TASK STATEMENT:
Take each line of the data that contains the string "only" and copy it.

Saved entries

────

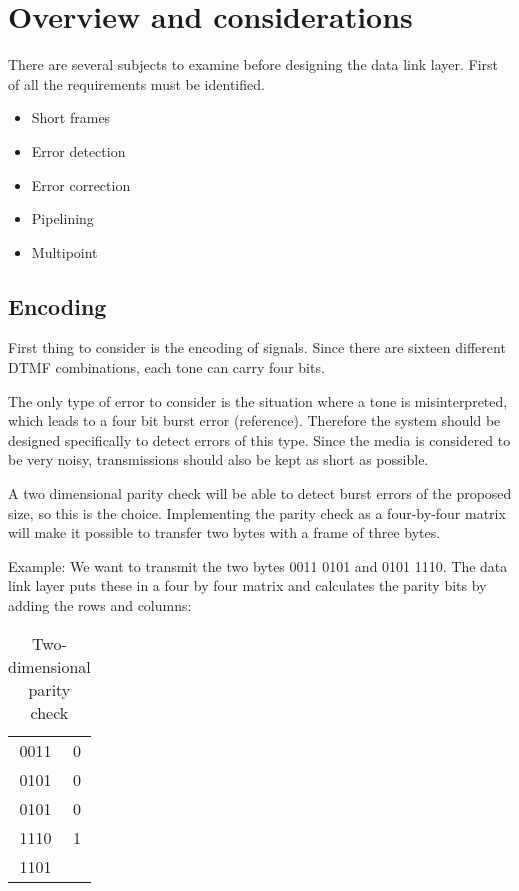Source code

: \section{Overview and considerations}\label{sec:dll_theory}

There are several subjects to examine before designing the data link layer.
First of all the requirements must be identified. 
\begin{itemize}
	\item Short frames
	\item Error detection
	\item Error correction
	\item Pipelining
	\item Multipoint
\end{itemize}

\subsection{Encoding}
First thing to consider is the encoding of signals. Since there are sixteen
different DTMF combinations, each tone can carry four bits.

The only type of error to consider is the situation where a tone is
misinterpreted, which leads to a four bit burst error (reference). Therefore the
system should be designed specifically to detect errors of this type. Since the media
is considered to be very noisy, transmissions should also be kept as short as
possible.

A two dimensional parity check will be able to detect burst errors of the
proposed size, so this is the choice. Implementing the parity check as a
four-by-four matrix will make it possible to transfer two bytes with a frame of
three bytes.

Example: We want to transmit the two bytes 0011 0101 and 0101 1110. The data
link layer puts these in a four by four matrix and calculates the parity bits by
adding the rows and columns:

\begin{table}[htb]
	\centering
	\begin{tabular}{c|c}
	0011 & 0 \\
	0101 & 0 \\
	0101 & 0 \\
	1110 & 1 \\
	\hline
	1101 & \\
	\end{tabular}
	\caption{Two-dimensional parity check}
	\label{tab:two_dimensional_parity_check}
\end{table}


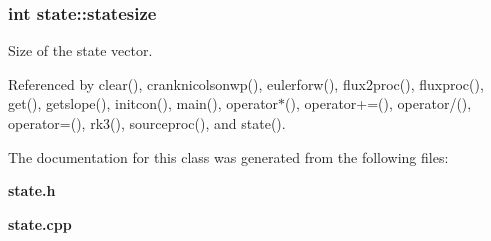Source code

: \subsubsection[{statesize}]{\setlength{\rightskip}{0pt plus 5cm}int state\-::statesize\hspace{0.3cm}{\ttfamily [static]}}\label{classstate_a5360a31f6ea76abdb3308ef67c0fd5c7}


Size of the state vector. 



Referenced by clear(), cranknicolsonwp(), eulerforw(), flux2proc(), fluxproc(), get(), getslope(), initcon(), main(), operator$\ast$(), operator+=(), operator/(), operator=(), rk3(), sourceproc(), and state().



The documentation for this class was generated from the following files\-:\begin{DoxyCompactItemize}
\item 
{\bf state.\-h}\item 
{\bf state.\-cpp}\end{DoxyCompactItemize}
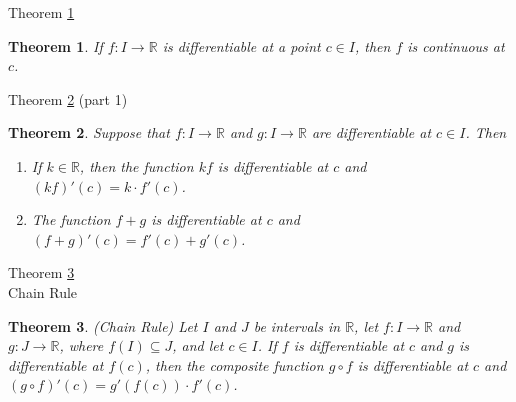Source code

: \documentclass[avery5371,grid]{flashcards}
\newtheorem{theorem}{Theorem}
\newcommand{\bb}[1]{\mathbb{#1}}
\newcommand{\R}{\bb{R}}
\begin{document}
\begin{flashcard}[Theorem]{Theorem \ref{thm80}}
\begin{theorem}
\label{thm80}
If $f: I \to \R$ is differentiable at a point $c \in I$, then $f$ is
continuous at $c$.
\end{theorem}
\end{flashcard}

\begin{flashcard}[Theorem]{Theorem \ref{thm81} (part 1)}
\begin{theorem}
\label{thm81}
Suppose that $f: I \to \R$ and $g: I \to \R$ are differentiable at $c \in I$.  Then
\begin{enumerate} 
\item[(a)]  If $k \in \R$, then the function $kf$ is differentiable at $c$ and $(kf)'(c) = k\cdot f'(c)$.
\item[(b)]  The function $f+g$ is differentiable at $c$ and $(f+g)'(c) = f'(c) + g'(c)$.
\end{enumerate}
\end{theorem}
\end{flashcard}


\begin{flashcard}[Theorem]{Theorem \ref{thm82}\\ Chain Rule}
\begin{theorem}
\label{thm82}
(Chain Rule)  Let $I$ and $J$ be intervals in $\R$, let $f:I \to \R$ and
$g: J \to \R$, where $f(I) \subseteq J$, and let $c \in I$.  If $f$ is
differentiable at $c$ and $g$ is differentiable at $f(c)$, then the
composite function $g \circ f$ is differentiable at $c$ and
$(g\circ f)'(c) = g'(f(c))\cdot f'(c)$.
\end{theorem}
\end{flashcard}
\end{document}
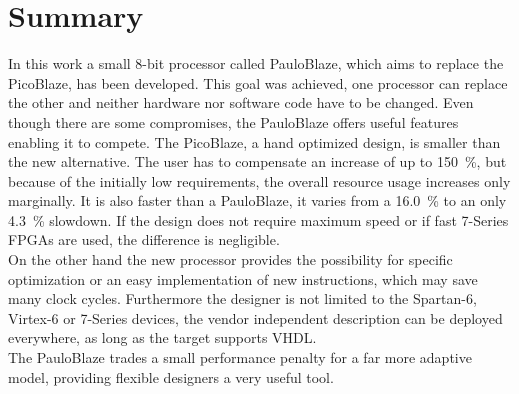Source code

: \chapter{Summary}
\label{ch:sum}
In this work a small 8-bit processor called PauloBlaze, which aims to replace the PicoBlaze, has been developed.
This goal was achieved, one processor can replace the other and neither hardware nor software code have to be changed.
Even though there are some compromises, the PauloBlaze offers useful features enabling it to compete.
The PicoBlaze, a hand optimized design, is smaller than the new alternative.
The user has to compensate an increase of up to \SI{150}{\percent}, but because of the initially low requirements, the overall resource usage increases only marginally.
It is also faster than a PauloBlaze, it varies from a \SI{16.0}{\percent} to an only \SI{4.3}{\percent} slowdown.
If the design does not require maximum speed or if fast 7-Series FPGAs are used, the difference is negligible.
\\
On the other hand the new processor provides the possibility for specific optimization or an easy implementation of new instructions, which may save many clock cycles.
Furthermore the designer is not limited to the Spartan-6, Virtex-6 or 7-Series devices, the vendor independent description can be deployed everywhere, as long as the target supports VHDL.
\\
The PauloBlaze trades a small performance penalty for a far more adaptive model, providing flexible designers a very useful tool.
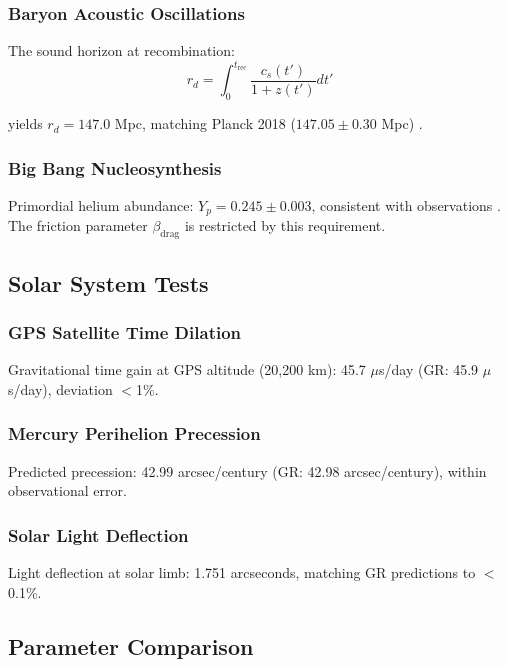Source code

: \documentclass[12pt,a4paper]{article}
\begin{document}
\subsubsection{Baryon Acoustic Oscillations}

The sound horizon at recombination:
\begin{equation}
r_d = \int_0^{t_{\text{rec}}} \frac{c_s(t')}{1+z(t')} dt'
\end{equation}

yields $r_d = 147.0$ Mpc, matching Planck 2018 ($147.05 \pm 0.30$ Mpc) \cite{PlanckCollaboration2018}.

\subsubsection{Big Bang Nucleosynthesis}

Primordial helium abundance: $Y_p = 0.245 \pm 0.003$, consistent with observations \cite{PDG2024}. The friction parameter $\beta_{\text{drag}}$ is restricted by this requirement.

\subsection{Solar System Tests}

\subsubsection{GPS Satellite Time Dilation}

Gravitational time gain at GPS altitude (20,200 km): 45.7 $\mu$s/day (GR: 45.9 $\mu$s/day), deviation $<$1\%.

\subsubsection{Mercury Perihelion Precession}

Predicted precession: 42.99 arcsec/century (GR: 42.98 arcsec/century), within observational error.

\subsubsection{Solar Light Deflection}

Light deflection at solar limb: 1.751 arcseconds, matching GR predictions to $<$0.1\%.

\subsection{Parameter Comparison}
\end{document}
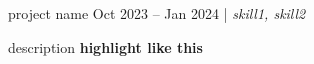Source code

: \resumeSubheadings
{project name  }
{Oct 2023 -- Jan 2024}
{}{}{| \textit{skill1, skill2}}
\resumeItemListStart
\item description \textbf{highlight like this}
\resumeItemListEnd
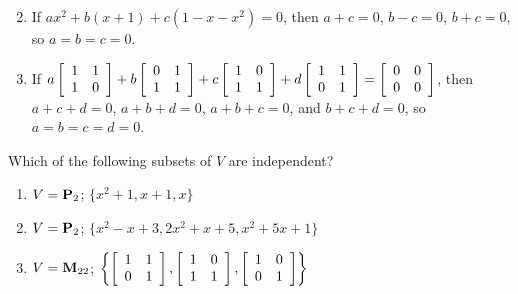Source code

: \begin{multicols}{2}
\begin{ex}
\begin{enumerate}[label={\alph*.}]
\end{enumerate}
\begin{sol}
\begin{enumerate}[label={\alph*.}]
\setcounter{enumi}{1}
\item  If $ax^{2} + b(x + 1) + c(1 - x - x^{2}) = 0$, then $a + c = 0$, $b - c = 0$, $b + c = 0$, so $a = b = c = 0$.

\setcounter{enumi}{3}
\item  If $a
\left[ \begin{array}{rr}
1 & 1 \\
1 & 0
\end{array} \right]
+ b
\left[ \begin{array}{rr}
0 & 1 \\
1 & 1
\end{array} \right]
+ c
\left[ \begin{array}{rr}
1 & 0 \\
1 & 1
\end{array} \right]
+ d
\left[ \begin{array}{rr}
1 & 1 \\
0 & 1
\end{array} \right]
= 
\left[ \begin{array}{rr}
0 & 0 \\
0 & 0
\end{array} \right]$, then $a + c + d = 0$, $a + b + d = 0$, $a + b + c = 0$, and $b + c + d = 0$, so $a = b = c = d = 0$.

\end{enumerate}
\end{sol}
\end{ex}

\begin{ex}
Which of the following subsets of $V$ are independent?

\begin{enumerate}[label={\alph*.}]
\item $V = \textbf{P}_{2}$; $\{x^{2} + 1, x + 1, x\}$

\item $V = \textbf{P}_{2}$; $\{x^{2} - x + 3, 2x^{2} + x + 5, x^{2} + 5x + 1\}$

\item $V = \textbf{M}_{22}$;
$\left\{
\left[ \begin{array}{rr}
1 & 1 \\
0 & 1
\end{array} \right]
, 
\left[ \begin{array}{rr}
1 & 0 \\
1 & 1
\end{array} \right]
, 
\left[ \begin{array}{rr}
1 & 0 \\
0 & 1
\end{array} \right]
\right\}$


\end{enumerate}
\end{ex}
\end{multicols}
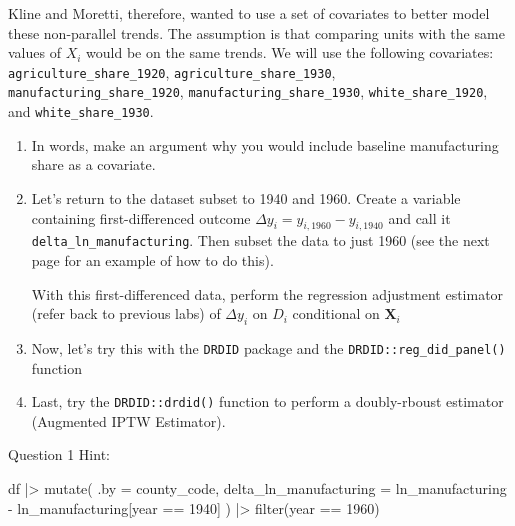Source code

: \documentclass[12pt]{article}
\begin{document}
Kline and Moretti, therefore, wanted to use a set of covariates to better model these non-parallel trends. 
The assumption is that comparing units with the same values of $X_i$ would be on the same trends.
We will use the following covariates: \texttt{agriculture\_share\_1920}, \texttt{agriculture\_share\_1930}, \texttt{manufacturing\_share\_1920}, \texttt{manufacturing\_share\_1930}, \newline \texttt{white\_share\_1920}, and \texttt{white\_share\_1930}.


\begin{enumerate}
  \item In words, make an argument why you would include baseline manufacturing share as a covariate. 

  \item Let's return to the dataset subset to 1940 and 1960. 
  Create a variable containing first-differenced outcome $\Delta y_i = y_{i,1960} - y_{i,1940}$ and call it \texttt{delta\_ln\_manufacturing}.
  Then subset the data to just 1960 (see the next page for an example of how to do this).
  
  With this first-differenced data, perform the regression adjustment estimator (refer back to previous labs) of $\Delta y_i$ on $D_i$ conditional on $\bm{X}_i$

  \item Now, let's try this with the \texttt{DRDID} package and the \texttt{DRDID::reg\_did\_panel()} function
  
  \item Last, try the \texttt{DRDID::drdid()} function to perform a doubly-rboust estimator (Augmented IPTW Estimator).
\end{enumerate}


\newpage
Question 1 Hint: 
\begin{codeblock}
df |> 
  mutate(
    .by = county_code, 
    delta_ln_manufacturing = 
      ln_manufacturing - ln_manufacturing[year == 1940]
  ) |> 
  filter(year == 1960)
\end{codeblock} 
\end{document}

────

ANSWER:
The only type of error to consider is the situation where a tone is
The user has to compensate an increase of up to \SI{150}{\percent}, but because of the initially low requirements, the overall resource usage increases only marginally.
It is also faster than a PauloBlaze, it varies from a \SI{16.0}{\percent} to an only \SI{4.3}{\percent} slowdown.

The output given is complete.